The light turned green, the cheesy song was still playing, but my urge to cry had completely dissipated. At first I wasn’t quite sure why; perhaps, because that was such a strange interruption to my emotional breakdown, I was in a state of shock. But no—it was the revelation that I was not in a vacuum.  A person who did not know me, who had no context for understanding my sadness, or any agenda other than compassion, wanted to help alleviate my pain. Now obviously no one could do that for me, but this display of compassion from a stranger gave me enough perspective that I could start to release my pain for myself. This was the peak of my heartbreak.

I cried more after this encounter (and possibly just as hard), but it was a different sort of crying; it was cathartic. I knew I had to experience the fullness of my sadness, but I also positively knew that I would come out the other side with a strong and open heart.

The beautiful thing about a broken heart is that it is capable of so much love in the first place, you actually suffer from the inability to share that love with someone else. As I have been reassured in the past, I will experience much more heartbreak throughout my life. Well, okay. Fine. If that’s the price for true, unconditional love, then I suppose it’s a price worth paying, because none of the hurt I have felt from the absence of love even compares with what it feels like to experience its presence. I will continue to treasure love in all its forms, even the smallest. I’m going to go ahead and call that surprise moment of compassion outside of Trader Joe’s, love. Felt like it to me, and so far, that’s the only qualification I’ve got.

Seems appropriate to close with the wise words of Rumi:

Let the lover be disgraceful, crazy,
absentminded. Someone sober
will worry about things going badly.
Let the lover be.
-Rumi

Monday, July 30, 2012

Mission Impossible

For a little while now, I’ve wanted to start a blog about human connectedness, focused on a theme that unites us all as people no matter what our background might be. In the coming months I’m going to travel outside of my Los Angeles habitat to the other side of the globe where I will continue writing, but for now, I have the opportunity to begin my blog in the city I grew up in. Seems like home is the best place to start.

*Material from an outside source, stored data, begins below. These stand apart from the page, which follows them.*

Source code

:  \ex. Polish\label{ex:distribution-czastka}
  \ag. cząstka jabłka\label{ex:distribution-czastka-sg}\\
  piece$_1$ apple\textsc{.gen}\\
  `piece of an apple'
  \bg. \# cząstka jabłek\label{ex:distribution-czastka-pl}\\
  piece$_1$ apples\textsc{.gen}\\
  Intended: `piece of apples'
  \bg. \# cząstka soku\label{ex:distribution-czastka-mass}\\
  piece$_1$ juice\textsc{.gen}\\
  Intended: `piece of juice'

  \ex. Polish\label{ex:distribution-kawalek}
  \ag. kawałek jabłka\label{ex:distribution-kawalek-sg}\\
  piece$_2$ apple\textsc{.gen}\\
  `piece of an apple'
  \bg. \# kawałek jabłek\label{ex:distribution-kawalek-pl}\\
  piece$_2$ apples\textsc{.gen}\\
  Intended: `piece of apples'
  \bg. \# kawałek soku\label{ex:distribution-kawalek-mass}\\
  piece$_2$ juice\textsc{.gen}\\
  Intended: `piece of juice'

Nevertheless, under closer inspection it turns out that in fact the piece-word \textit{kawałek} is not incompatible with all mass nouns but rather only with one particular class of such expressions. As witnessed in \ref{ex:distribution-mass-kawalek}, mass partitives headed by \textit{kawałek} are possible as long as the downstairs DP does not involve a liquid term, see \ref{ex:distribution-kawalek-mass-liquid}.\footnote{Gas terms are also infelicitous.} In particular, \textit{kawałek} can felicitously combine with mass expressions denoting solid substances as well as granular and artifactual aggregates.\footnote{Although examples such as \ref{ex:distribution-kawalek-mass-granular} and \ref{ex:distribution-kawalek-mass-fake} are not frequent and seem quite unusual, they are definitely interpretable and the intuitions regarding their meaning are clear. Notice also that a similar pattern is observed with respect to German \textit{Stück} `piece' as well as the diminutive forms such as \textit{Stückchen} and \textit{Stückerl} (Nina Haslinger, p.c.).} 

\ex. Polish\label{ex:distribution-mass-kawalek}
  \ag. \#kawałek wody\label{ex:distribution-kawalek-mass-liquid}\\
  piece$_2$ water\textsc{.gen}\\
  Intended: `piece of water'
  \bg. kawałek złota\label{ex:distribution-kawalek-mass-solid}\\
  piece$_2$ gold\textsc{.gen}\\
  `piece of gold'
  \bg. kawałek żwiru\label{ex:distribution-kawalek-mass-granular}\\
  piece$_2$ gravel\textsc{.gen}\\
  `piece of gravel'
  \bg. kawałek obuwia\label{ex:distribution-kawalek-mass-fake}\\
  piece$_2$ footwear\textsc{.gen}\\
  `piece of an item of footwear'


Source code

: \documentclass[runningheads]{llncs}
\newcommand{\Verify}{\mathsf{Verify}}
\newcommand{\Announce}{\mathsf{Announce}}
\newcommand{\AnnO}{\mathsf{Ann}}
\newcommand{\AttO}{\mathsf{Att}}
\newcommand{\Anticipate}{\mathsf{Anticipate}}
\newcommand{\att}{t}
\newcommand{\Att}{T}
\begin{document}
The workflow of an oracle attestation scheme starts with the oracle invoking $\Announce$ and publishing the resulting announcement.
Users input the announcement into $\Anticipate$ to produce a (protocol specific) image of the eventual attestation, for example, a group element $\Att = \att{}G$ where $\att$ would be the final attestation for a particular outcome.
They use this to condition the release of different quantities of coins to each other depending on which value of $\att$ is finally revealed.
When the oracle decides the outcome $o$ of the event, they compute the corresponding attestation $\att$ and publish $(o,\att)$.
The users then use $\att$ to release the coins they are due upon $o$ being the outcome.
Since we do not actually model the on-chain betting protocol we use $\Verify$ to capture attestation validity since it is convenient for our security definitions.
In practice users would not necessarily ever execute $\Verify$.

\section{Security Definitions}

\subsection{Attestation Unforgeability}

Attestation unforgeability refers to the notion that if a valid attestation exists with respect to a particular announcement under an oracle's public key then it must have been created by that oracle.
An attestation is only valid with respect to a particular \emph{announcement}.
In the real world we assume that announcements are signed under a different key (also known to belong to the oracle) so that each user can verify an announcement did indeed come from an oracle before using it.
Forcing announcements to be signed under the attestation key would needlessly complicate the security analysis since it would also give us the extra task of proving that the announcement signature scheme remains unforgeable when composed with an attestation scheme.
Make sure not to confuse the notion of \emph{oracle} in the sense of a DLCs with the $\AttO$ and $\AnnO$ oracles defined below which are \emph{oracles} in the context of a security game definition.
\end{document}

The comfort of being home can sometimes make me complacent in my interactions with strangers, because it’s easy to go through the motions in a familiar city. I can show others courtesy and respect without really considering the secret stories I’ll never know. Everyone has a past that informs how he views the world. As soon as I remember that, my acts of kindness towards others become more deliberate and I also become aware of the kindness I see from others. I believe that these acts of kindness—no matter how small—are evidence of the love we all have for one another as people. I don’t think love is just the emotion you have for those most intimate with you, but that it’s a force that connects us all, familiars and strangers alike.

At least in the part of the world I’ve grown up in, “love” is a word thrown around all day every day, almost to the point of overuse. It’s applied to material objects just as much as it’s applied to other living beings. How can the same word be used to describe how one feels about a song or a type of food, and also be used to describe how one feels about a grandmother, a child, or a lover? But perhaps the widespread use of this word speaks not to its irrationality (of course, who ever says love is rational?) but more to its overwhelming power over all of us as human beings. We love because we are human. We sing about it, we write about it, we hunt for it—we are driven towards finding Love for the entirety of our lives. Yet what is it that we are searching for?

It is nearly impossible to define love without circular logic and it can’t be identified by concrete characteristics or examples. But in the words of Potter Stewart, “I know it when I see it.” I believe we come to know love by observing it in action, until our understanding of what love is and what it is not becomes intuitive.

I’m no expert on the subject, but I know that I have felt it and I know that I have seen it around me wherever I have been in the world. I would like to investigate the nature of love and discover it in ways I haven’t before. Perhaps then I can help uncover some truths about this intangible mystery—or at the very least, uncover some truths about the search for love itself.